- Dunuwila
- Coordinates: 7°15′0″N 80°49′0″E﻿ / ﻿7.25000°N 80.81667°E
- Country: Sri Lanka
- Province: Central Province
- Time zone: UTC+5:30 (Sri Lanka Standard Time)

= Dunuwila =

Dunuwila is a village in Central Provinces, Sri Lanka. It is located 15 km north of Kandy & 147 km east of Colombo. Situated near Wasgamuwa National Park, the village has a Hindu Religious Significance Rama killed Ravana with this bow, hitting him with Brahmastra, the death-arrow here & presently the site is said to be Dunuwila Lake.

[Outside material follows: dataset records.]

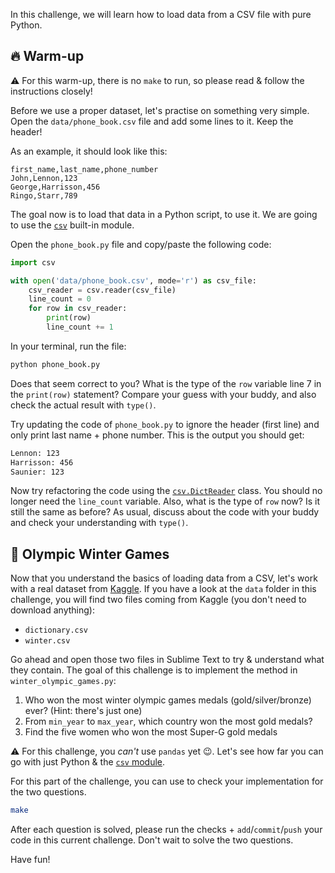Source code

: In this challenge, we will learn how to load data from a CSV file with pure Python.

## 🔥 Warm-up

⚠️ For this warm-up, there is no `make` to run, so please read & follow the instructions closely!

Before we use a proper dataset, let's practise on something very simple.
Open the `data/phone_book.csv` file and add some lines to it. Keep the header!

As an example, it should look like this:

```csv
first_name,last_name,phone_number
John,Lennon,123
George,Harrisson,456
Ringo,Starr,789
```

The goal now is to load that data in a Python script, to use it. We are going to use the [`csv`](https://docs.python.org/3/library/csv.html) built-in module.

Open the `phone_book.py` file and copy/paste the following code:

```python
import csv

with open('data/phone_book.csv', mode='r') as csv_file:
    csv_reader = csv.reader(csv_file)
    line_count = 0
    for row in csv_reader:
        print(row)
        line_count += 1
```

In your terminal, run the file:

```bash
python phone_book.py
```

Does that seem correct to you? What is the type of the `row` variable line 7 in the `print(row)` statement? Compare your guess with your buddy, and also check the actual result with `type()`.

Try updating the code of `phone_book.py` to ignore the header (first line) and only print last name + phone number. This is the output you should get:

```bash
Lennon: 123
Harrisson: 456
Saunier: 123
```

Now try refactoring the code using the [`csv.DictReader`](https://docs.python.org/3/library/csv.html#csv.DictReader) class. You should no longer need the `line_count` variable. Also, what is the type of `row` now? Is it still the same as before? As usual, discuss about the code with your buddy and check your understanding with `type()`.

## 🏅 Olympic Winter Games

Now that you understand the basics of loading data from a CSV, let's work with a real dataset from [Kaggle](https://www.kaggle.com/the-guardian/olympic-games). If you have a look at the `data` folder in this challenge, you will find two files coming from Kaggle (you don't need to download anything):

- `dictionary.csv`
- `winter.csv`

Go ahead and open those two files in Sublime Text to try & understand what they contain. The goal of this challenge is to implement the method in `winter_olympic_games.py`:

1. Who won the most winter olympic games medals (gold/silver/bronze) ever? (Hint: there's just one)
2. From `min_year` to `max_year`, which country won the most gold medals?
3. Find the five women who won the most Super-G gold medals

⚠️ For this challenge, you _can't_ use `pandas` yet 😉. Let's see how far you can go with just Python & the [`csv` module](https://docs.python.org/3/library/csv.html).

For this part of the challenge, you can use to check your implementation for the two questions.

```bash
make
```

After each question is solved, please run the checks + `add`/`commit`/`push` your code in this current challenge. Don't wait to solve the two questions.

Have fun!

As the story signifies, the name of the village meaning in Sinhala language is 'Dunu' means bow and 'Wila' means lake.

==Etymology==
The meaning of Dunuwila in Sinhala language is 'Dunu' means bow and 'Wila' means lake. It means the 'Lake of Bow'. According to Valmiki Ramayan, this was the site of Rama-Ravan War & Ravana was killed by Rama's bow, hitting him with Brahmastra, the death-arrow on his navel. This Ramayana association is a mythological legend which has no historical basis.

==Location==
Dunuwila is a small village in Central Provinces, 15 km north of Kandy near Wasgamuwa National Park. The Village can be reached by road from Kandy.